Water-ski Fail

It’s funny how writing a daily blog can jog memories of long ago. Today, while taking a hot bath, I remembered this one.

It was1984.  My Omaha girlfriends were four younger women, one of them a sorority sister from Iowa State. Joan’s parents had a place at Lake Okoboji, and she invited us to the lake for the weekend. For some reason my boyfriend (future husband) came, too. He was the only guy.

The whole point was to go water skiing. I’d never done that before, and to tell the truth, I was afraid to do it. Lake Okoboji is the biggest, deepest lake in Iowa. I was more comfotable in a pool, and even that, not so much. My parents didn’t swim. We never went swimming as a famly. My richer friends went to country clubs on the weekends. We weren’t rich.

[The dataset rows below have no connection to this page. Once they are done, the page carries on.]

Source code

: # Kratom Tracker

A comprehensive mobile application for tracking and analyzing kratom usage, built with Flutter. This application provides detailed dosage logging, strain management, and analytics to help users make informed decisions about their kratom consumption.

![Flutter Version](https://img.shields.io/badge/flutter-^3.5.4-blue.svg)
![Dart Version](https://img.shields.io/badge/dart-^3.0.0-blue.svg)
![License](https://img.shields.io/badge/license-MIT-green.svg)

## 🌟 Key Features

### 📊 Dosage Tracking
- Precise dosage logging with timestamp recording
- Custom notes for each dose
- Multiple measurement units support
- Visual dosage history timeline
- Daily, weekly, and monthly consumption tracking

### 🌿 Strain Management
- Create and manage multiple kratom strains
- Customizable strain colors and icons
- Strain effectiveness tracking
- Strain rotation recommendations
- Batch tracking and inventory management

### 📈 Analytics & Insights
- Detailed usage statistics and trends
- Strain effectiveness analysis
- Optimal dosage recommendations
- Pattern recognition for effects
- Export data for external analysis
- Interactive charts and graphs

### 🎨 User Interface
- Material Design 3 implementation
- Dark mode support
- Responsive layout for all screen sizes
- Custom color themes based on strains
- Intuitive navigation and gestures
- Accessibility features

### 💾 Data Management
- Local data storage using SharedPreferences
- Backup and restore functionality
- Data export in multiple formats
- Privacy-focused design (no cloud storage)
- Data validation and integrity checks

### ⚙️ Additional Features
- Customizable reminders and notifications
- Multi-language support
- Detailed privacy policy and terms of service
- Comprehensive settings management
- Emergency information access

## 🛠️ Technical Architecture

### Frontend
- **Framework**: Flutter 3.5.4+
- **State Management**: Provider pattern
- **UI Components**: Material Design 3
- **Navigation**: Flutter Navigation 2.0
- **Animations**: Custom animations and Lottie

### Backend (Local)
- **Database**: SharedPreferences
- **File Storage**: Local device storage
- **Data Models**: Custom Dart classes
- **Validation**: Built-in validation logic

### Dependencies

As a child, I was afraid of the water because of my OCD.  I worried about the worst-case scenario. I didn’t like to get my head wet. My mom knew one stroke, the side stroke. Somewhere, somehow, she taught me how to do that. Or maybe it was the YMCA instructor who taught me. I was a giant among the smaller kids. The little boys made fun of me for not knowing how to swim. I was 11, but I looked to be 18 because I was so tall.

After that, I took private lessons (with little Sis) at the Fleur de Lis Hotel swimming pool out by the Des Moines airport. We had to wear swim caps. The instructor was forgettable. I got in the deep end but didn’t like it. I might have been 12 or 13.

I went to the Camp Dodge pool in high school with my friend Debbie, but she swam out to the raft in the center of the pool (biggest pool in Iowa)., and I stayed close to the pool ‘s edge in the deep end. It didn’t help that one of her guy friend’s friends had just sexually assaulted me underwater. It was the wild, wild West for teen girls back in the 70’s.

In college, I needed three PE classes. I took ice skating, something I can’t remember, and swimming. In class, the instructor made us bob from one end of the pool, to the other end. Touch the bottom, come up for a breath,  down again, up for a breath, repeat. I don’t remember which end we started at. I was proud of myself for doing it.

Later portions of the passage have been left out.